▶ [What is required]:
Reproduce verbatim all of the data given below, but do not carry over the images.

▶ [Data to process]:

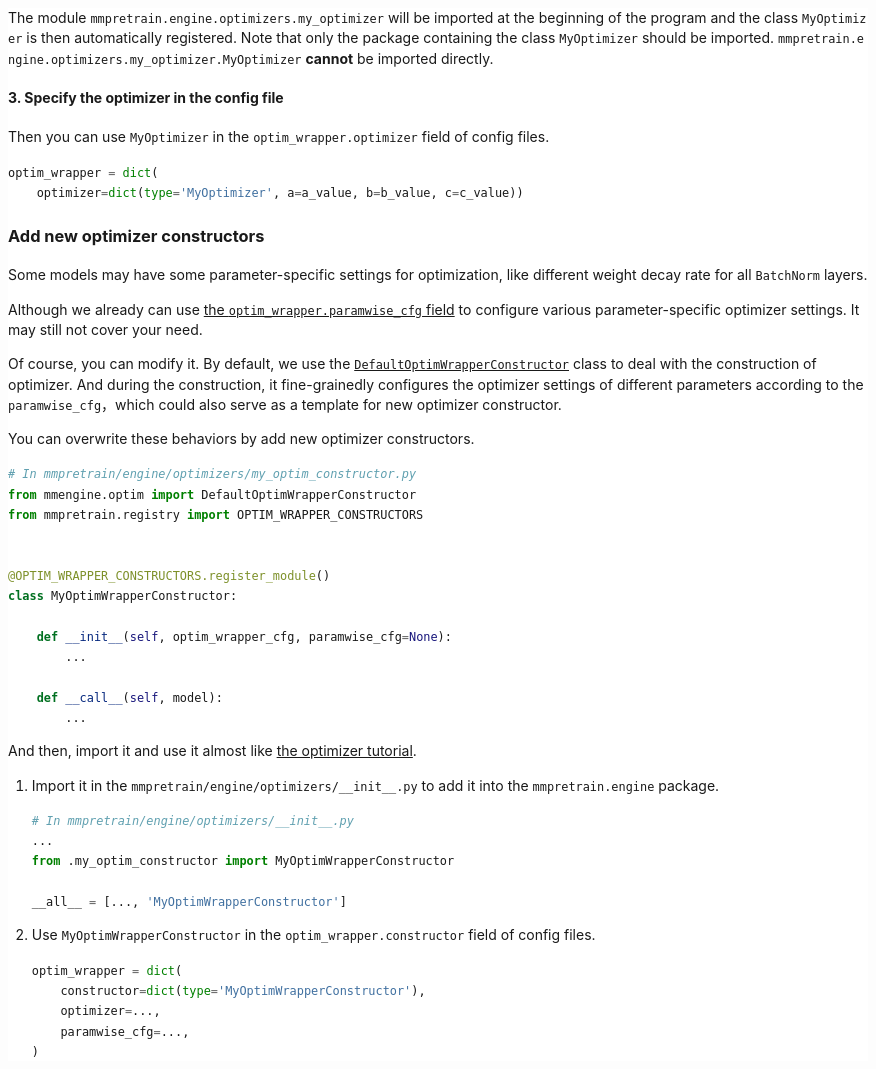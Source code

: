   The module `mmpretrain.engine.optimizers.my_optimizer` will be imported at the beginning of the program and the class `MyOptimizer` is then automatically registered.
  Note that only the package containing the class `MyOptimizer` should be imported. `mmpretrain.engine.optimizers.my_optimizer.MyOptimizer` **cannot** be imported directly.

#### 3. Specify the optimizer in the config file

Then you can use `MyOptimizer` in the `optim_wrapper.optimizer` field of config files.

```python
optim_wrapper = dict(
    optimizer=dict(type='MyOptimizer', a=a_value, b=b_value, c=c_value))
```

### Add new optimizer constructors

Some models may have some parameter-specific settings for optimization, like different weight decay rate for all `BatchNorm` layers.

Although we already can use [the `optim_wrapper.paramwise_cfg` field](#parameter-wise-finely-configuration) to
configure various parameter-specific optimizer settings. It may still not cover your need.

Of course, you can modify it. By default, we use the [`DefaultOptimWrapperConstructor`](mmengine.optim.DefaultOptimWrapperConstructor)
class to deal with the construction of optimizer. And during the construction, it fine-grainedly configures the optimizer settings of
different parameters according to the `paramwise_cfg`，which could also serve as a template for new optimizer constructor.

You can overwrite these behaviors by add new optimizer constructors.

```python
# In mmpretrain/engine/optimizers/my_optim_constructor.py
from mmengine.optim import DefaultOptimWrapperConstructor
from mmpretrain.registry import OPTIM_WRAPPER_CONSTRUCTORS


@OPTIM_WRAPPER_CONSTRUCTORS.register_module()
class MyOptimWrapperConstructor:

    def __init__(self, optim_wrapper_cfg, paramwise_cfg=None):
        ...

    def __call__(self, model):
        ...
```

And then, import it and use it almost like [the optimizer tutorial](#add-new-optimizers).

1. Import it in the `mmpretrain/engine/optimizers/__init__.py` to add it into the `mmpretrain.engine` package.

   ```python
   # In mmpretrain/engine/optimizers/__init__.py
   ...
   from .my_optim_constructor import MyOptimWrapperConstructor

   __all__ = [..., 'MyOptimWrapperConstructor']
   ```

2. Use `MyOptimWrapperConstructor` in the `optim_wrapper.constructor` field of config files.

   ```python
   optim_wrapper = dict(
       constructor=dict(type='MyOptimWrapperConstructor'),
       optimizer=...,
       paramwise_cfg=...,
   )
   ```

▶ [Task solution]:
Source code

:   The module `mmpretrain.engine.optimizers.my_optimizer` will be imported at the beginning of the program and the class `MyOptimizer` is then automatically registered.
  Note that only the package containing the class `MyOptimizer` should be imported. `mmpretrain.engine.optimizers.my_optimizer.MyOptimizer` **cannot** be imported directly.

#### 3. Specify the optimizer in the config file

Then you can use `MyOptimizer` in the `optim_wrapper.optimizer` field of config files.

```python
optim_wrapper = dict(
    optimizer=dict(type='MyOptimizer', a=a_value, b=b_value, c=c_value))
```

### Add new optimizer constructors

Some models may have some parameter-specific settings for optimization, like different weight decay rate for all `BatchNorm` layers.

Although we already can use [the `optim_wrapper.paramwise_cfg` field](#parameter-wise-finely-configuration) to
configure various parameter-specific optimizer settings. It may still not cover your need.

Of course, you can modify it. By default, we use the [`DefaultOptimWrapperConstructor`](mmengine.optim.DefaultOptimWrapperConstructor)
class to deal with the construction of optimizer. And during the construction, it fine-grainedly configures the optimizer settings of
different parameters according to the `paramwise_cfg`，which could also serve as a template for new optimizer constructor.

You can overwrite these behaviors by add new optimizer constructors.

```python
# In mmpretrain/engine/optimizers/my_optim_constructor.py
from mmengine.optim import DefaultOptimWrapperConstructor
from mmpretrain.registry import OPTIM_WRAPPER_CONSTRUCTORS


@OPTIM_WRAPPER_CONSTRUCTORS.register_module()
class MyOptimWrapperConstructor:

    def __init__(self, optim_wrapper_cfg, paramwise_cfg=None):
        ...

    def __call__(self, model):
        ...
```

And then, import it and use it almost like [the optimizer tutorial](#add-new-optimizers).

1. Import it in the `mmpretrain/engine/optimizers/__init__.py` to add it into the `mmpretrain.engine` package.

   ```python
   # In mmpretrain/engine/optimizers/__init__.py
   ...
   from .my_optim_constructor import MyOptimWrapperConstructor

   __all__ = [..., 'MyOptimWrapperConstructor']
   ```

2. Use `MyOptimWrapperConstructor` in the `optim_wrapper.constructor` field of config files.

   ```python
   optim_wrapper = dict(
       constructor=dict(type='MyOptimWrapperConstructor'),
       optimizer=...,
       paramwise_cfg=...,
   )
   ```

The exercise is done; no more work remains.